◆ RECORDS FOR THIS TASK:
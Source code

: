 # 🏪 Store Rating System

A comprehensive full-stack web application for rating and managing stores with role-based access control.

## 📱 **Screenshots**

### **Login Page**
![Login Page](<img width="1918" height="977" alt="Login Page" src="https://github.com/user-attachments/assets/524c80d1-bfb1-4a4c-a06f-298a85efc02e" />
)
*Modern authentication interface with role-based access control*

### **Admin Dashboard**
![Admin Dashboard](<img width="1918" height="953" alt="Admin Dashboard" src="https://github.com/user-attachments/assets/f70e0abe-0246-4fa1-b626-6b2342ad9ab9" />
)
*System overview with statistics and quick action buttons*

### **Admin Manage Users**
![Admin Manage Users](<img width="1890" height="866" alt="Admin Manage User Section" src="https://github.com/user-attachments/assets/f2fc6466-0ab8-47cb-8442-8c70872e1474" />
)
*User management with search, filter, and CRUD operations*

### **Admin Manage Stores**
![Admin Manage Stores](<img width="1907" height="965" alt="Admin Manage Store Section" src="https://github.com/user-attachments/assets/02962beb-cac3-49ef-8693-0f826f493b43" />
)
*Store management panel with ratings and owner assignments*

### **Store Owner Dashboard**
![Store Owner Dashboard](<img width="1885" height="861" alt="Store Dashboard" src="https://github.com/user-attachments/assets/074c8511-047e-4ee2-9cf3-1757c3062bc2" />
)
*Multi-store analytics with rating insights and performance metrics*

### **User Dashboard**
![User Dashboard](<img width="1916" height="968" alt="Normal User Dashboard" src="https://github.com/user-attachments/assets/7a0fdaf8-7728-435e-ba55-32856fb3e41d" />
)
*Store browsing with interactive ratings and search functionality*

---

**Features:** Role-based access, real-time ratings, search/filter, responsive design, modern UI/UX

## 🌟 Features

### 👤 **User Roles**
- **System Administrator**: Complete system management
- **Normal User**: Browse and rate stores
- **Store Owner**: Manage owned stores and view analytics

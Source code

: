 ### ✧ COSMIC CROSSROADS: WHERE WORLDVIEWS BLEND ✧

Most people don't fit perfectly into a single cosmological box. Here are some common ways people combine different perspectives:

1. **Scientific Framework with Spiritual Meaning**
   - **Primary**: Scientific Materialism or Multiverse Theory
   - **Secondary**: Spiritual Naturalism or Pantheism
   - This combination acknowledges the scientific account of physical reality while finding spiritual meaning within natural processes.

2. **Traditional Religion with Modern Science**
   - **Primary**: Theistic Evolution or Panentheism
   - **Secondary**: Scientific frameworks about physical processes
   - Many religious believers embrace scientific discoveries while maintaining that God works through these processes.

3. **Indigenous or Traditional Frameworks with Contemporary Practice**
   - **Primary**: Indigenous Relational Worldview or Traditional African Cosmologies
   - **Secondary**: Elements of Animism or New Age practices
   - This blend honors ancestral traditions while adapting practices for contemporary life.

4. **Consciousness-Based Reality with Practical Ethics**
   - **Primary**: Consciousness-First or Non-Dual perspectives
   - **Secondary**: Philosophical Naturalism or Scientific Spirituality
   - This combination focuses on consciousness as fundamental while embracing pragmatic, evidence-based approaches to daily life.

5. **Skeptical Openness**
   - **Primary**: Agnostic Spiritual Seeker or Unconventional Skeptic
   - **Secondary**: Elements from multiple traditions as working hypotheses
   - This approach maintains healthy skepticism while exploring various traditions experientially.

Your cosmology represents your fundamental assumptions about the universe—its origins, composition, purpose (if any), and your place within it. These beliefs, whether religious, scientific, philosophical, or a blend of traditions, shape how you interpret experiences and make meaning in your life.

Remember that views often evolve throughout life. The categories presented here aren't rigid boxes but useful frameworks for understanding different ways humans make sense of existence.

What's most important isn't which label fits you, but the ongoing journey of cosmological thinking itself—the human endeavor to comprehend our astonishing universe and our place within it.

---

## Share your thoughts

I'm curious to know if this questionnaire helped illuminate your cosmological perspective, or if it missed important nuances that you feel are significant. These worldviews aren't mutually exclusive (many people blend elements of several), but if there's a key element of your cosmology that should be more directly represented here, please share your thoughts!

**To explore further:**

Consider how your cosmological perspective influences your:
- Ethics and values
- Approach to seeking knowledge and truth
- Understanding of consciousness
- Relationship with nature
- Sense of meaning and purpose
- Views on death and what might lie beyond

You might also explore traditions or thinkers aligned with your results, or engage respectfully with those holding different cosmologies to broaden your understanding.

◆ EXERCISE PROMPT:
All lines in the listing above from the line containing "- This combination acknowledges" to the line containing "- **Secondary**: Scientific", inclusive, should be retyped exactly; no other lines should appear.

◆ OUTPUT FOR THIS EXERCISE:
   - This combination acknowledges the scientific account of physical reality while finding spiritual meaning within natural processes.

2. **Traditional Religion with Modern Science**
   - **Primary**: Theistic Evolution or Panentheism
   - **Secondary**: Scientific frameworks about physical processes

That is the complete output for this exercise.